» YOUR OBJECTIVE
Set all of the entries down again precisely as they are written.

» DATA UNDER STUDY
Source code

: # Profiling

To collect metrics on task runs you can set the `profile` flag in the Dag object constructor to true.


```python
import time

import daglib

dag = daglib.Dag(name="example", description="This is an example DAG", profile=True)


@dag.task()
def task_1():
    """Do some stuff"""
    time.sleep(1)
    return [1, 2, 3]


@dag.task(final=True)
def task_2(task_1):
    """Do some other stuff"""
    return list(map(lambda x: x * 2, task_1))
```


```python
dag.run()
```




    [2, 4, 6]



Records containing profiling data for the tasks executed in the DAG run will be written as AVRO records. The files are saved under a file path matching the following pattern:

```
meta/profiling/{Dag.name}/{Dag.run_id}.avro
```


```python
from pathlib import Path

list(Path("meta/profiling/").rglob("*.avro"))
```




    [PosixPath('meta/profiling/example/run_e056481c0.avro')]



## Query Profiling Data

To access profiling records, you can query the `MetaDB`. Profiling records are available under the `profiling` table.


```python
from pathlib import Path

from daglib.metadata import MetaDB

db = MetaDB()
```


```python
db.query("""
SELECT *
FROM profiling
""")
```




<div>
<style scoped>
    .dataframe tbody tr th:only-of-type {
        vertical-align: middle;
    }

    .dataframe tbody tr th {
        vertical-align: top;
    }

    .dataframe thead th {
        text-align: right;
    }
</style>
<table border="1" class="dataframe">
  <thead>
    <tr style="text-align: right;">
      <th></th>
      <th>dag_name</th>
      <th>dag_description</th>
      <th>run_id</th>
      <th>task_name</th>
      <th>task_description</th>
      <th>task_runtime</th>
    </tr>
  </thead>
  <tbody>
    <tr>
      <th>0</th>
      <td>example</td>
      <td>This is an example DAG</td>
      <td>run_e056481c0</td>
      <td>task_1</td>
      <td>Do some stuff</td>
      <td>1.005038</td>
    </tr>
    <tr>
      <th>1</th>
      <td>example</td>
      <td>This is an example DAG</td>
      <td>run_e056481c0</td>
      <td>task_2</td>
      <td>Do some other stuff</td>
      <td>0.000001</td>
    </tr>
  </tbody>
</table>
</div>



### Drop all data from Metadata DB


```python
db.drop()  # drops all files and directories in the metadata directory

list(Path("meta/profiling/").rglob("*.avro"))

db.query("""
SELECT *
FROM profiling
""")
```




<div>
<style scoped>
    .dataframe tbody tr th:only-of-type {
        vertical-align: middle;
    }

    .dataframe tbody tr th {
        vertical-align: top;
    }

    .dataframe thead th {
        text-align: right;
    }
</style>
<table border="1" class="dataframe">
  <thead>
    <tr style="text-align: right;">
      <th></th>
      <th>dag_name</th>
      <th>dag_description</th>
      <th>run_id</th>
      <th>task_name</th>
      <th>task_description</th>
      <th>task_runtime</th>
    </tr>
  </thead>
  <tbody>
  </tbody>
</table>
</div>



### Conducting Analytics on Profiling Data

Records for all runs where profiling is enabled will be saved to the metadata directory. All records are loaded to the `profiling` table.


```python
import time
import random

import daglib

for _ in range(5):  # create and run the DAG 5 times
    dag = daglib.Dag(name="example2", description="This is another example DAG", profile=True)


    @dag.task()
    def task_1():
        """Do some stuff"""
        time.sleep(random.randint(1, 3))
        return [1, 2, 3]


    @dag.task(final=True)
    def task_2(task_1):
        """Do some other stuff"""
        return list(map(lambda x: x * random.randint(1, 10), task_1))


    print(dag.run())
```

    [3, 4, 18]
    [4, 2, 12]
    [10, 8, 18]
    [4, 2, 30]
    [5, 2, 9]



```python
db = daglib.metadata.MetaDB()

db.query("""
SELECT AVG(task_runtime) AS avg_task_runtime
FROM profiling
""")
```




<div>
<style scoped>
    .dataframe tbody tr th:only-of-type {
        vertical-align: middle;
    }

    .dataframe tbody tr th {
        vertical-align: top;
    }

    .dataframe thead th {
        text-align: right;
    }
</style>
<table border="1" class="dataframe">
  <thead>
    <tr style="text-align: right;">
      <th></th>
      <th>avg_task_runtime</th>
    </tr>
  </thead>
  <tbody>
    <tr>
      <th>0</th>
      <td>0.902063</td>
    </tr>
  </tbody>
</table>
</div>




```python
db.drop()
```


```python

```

» RESPONSE BELOW
Source code

: # Profiling

To collect metrics on task runs you can set the `profile` flag in the Dag object constructor to true.


```python
import time

import daglib

dag = daglib.Dag(name="example", description="This is an example DAG", profile=True)


@dag.task()
def task_1():
    """Do some stuff"""
    time.sleep(1)
    return [1, 2, 3]


@dag.task(final=True)
def task_2(task_1):
    """Do some other stuff"""
    return list(map(lambda x: x * 2, task_1))
```


```python
dag.run()
```




    [2, 4, 6]



Records containing profiling data for the tasks executed in the DAG run will be written as AVRO records. The files are saved under a file path matching the following pattern:

```
meta/profiling/{Dag.name}/{Dag.run_id}.avro
```


```python
from pathlib import Path

list(Path("meta/profiling/").rglob("*.avro"))
```




    [PosixPath('meta/profiling/example/run_e056481c0.avro')]



## Query Profiling Data

To access profiling records, you can query the `MetaDB`. Profiling records are available under the `profiling` table.


```python
from pathlib import Path

from daglib.metadata import MetaDB

db = MetaDB()
```


```python
db.query("""
SELECT *
FROM profiling
""")
```




<div>
<style scoped>
    .dataframe tbody tr th:only-of-type {
        vertical-align: middle;
    }

    .dataframe tbody tr th {
        vertical-align: top;
    }

    .dataframe thead th {
        text-align: right;
    }
</style>
<table border="1" class="dataframe">
  <thead>
    <tr style="text-align: right;">
      <th></th>
      <th>dag_name</th>
      <th>dag_description</th>
      <th>run_id</th>
      <th>task_name</th>
      <th>task_description</th>
      <th>task_runtime</th>
    </tr>
  </thead>
  <tbody>
    <tr>
      <th>0</th>
      <td>example</td>
      <td>This is an example DAG</td>
      <td>run_e056481c0</td>
      <td>task_1</td>
      <td>Do some stuff</td>
      <td>1.005038</td>
    </tr>
    <tr>
      <th>1</th>
      <td>example</td>
      <td>This is an example DAG</td>
      <td>run_e056481c0</td>
      <td>task_2</td>
      <td>Do some other stuff</td>
      <td>0.000001</td>
    </tr>
  </tbody>
</table>
</div>



### Drop all data from Metadata DB


```python
db.drop()  # drops all files and directories in the metadata directory

list(Path("meta/profiling/").rglob("*.avro"))

db.query("""
SELECT *
FROM profiling
""")
```




<div>
<style scoped>
    .dataframe tbody tr th:only-of-type {
        vertical-align: middle;
    }

    .dataframe tbody tr th {
        vertical-align: top;
    }

    .dataframe thead th {
        text-align: right;
    }
</style>
<table border="1" class="dataframe">
  <thead>
    <tr style="text-align: right;">
      <th></th>
      <th>dag_name</th>
      <th>dag_description</th>
      <th>run_id</th>
      <th>task_name</th>
      <th>task_description</th>
      <th>task_runtime</th>
    </tr>
  </thead>
  <tbody>
  </tbody>
</table>
</div>



### Conducting Analytics on Profiling Data

Records for all runs where profiling is enabled will be saved to the metadata directory. All records are loaded to the `profiling` table.


```python
import time
import random

import daglib

for _ in range(5):  # create and run the DAG 5 times
    dag = daglib.Dag(name="example2", description="This is another example DAG", profile=True)


    @dag.task()
    def task_1():
        """Do some stuff"""
        time.sleep(random.randint(1, 3))
        return [1, 2, 3]


    @dag.task(final=True)
    def task_2(task_1):
        """Do some other stuff"""
        return list(map(lambda x: x * random.randint(1, 10), task_1))


    print(dag.run())
```

    [3, 4, 18]
    [4, 2, 12]
    [10, 8, 18]
    [4, 2, 30]
    [5, 2, 9]



```python
db = daglib.metadata.MetaDB()

db.query("""
SELECT AVG(task_runtime) AS avg_task_runtime
FROM profiling
""")
```




<div>
<style scoped>
    .dataframe tbody tr th:only-of-type {
        vertical-align: middle;
    }

    .dataframe tbody tr th {
        vertical-align: top;
    }

    .dataframe thead th {
        text-align: right;
    }
</style>
<table border="1" class="dataframe">
  <thead>
    <tr style="text-align: right;">
      <th></th>
      <th>avg_task_runtime</th>
    </tr>
  </thead>
  <tbody>
    <tr>
      <th>0</th>
      <td>0.902063</td>
    </tr>
  </tbody>
</table>
</div>




```python
db.drop()
```


```python

```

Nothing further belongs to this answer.